[INPUT DATA]
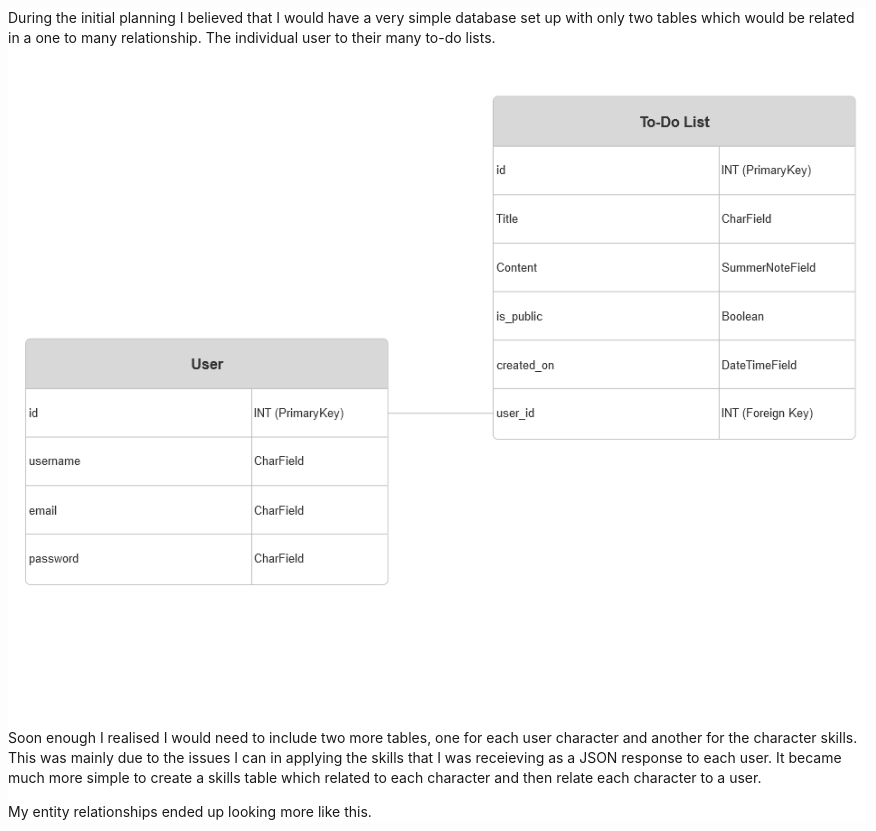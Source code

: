 During the initial planning I believed that I would have a very simple database set up with only two tables which would be related in a one to many relationship. The individual user to their many to-do lists.

![RuneTask ERD](assets/readme_img/runetask_erd.png)

Soon enough I realised I would need to include two more tables, one for each user character and another for the character skills. This was mainly due to the issues I can in applying the skills that I was receieving as a JSON response to each user. It became much more simple to create a skills table which related to each character and then relate each character to a user. 

My entity relationships ended up looking more like this.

[WHAT TO DO]
Since the pictures are not wanted, copy only the text of the records above, exactly.

[OUTPUT OF THE TASK]
Source code

: During the initial planning I believed that I would have a very simple database set up with only two tables which would be related in a one to many relationship. The individual user to their many to-do lists.

![RuneTask ERD](assets/readme_img/runetask_erd.png)

Soon enough I realised I would need to include two more tables, one for each user character and another for the character skills. This was mainly due to the issues I can in applying the skills that I was receieving as a JSON response to each user. It became much more simple to create a skills table which related to each character and then relate each character to a user. 

My entity relationships ended up looking more like this.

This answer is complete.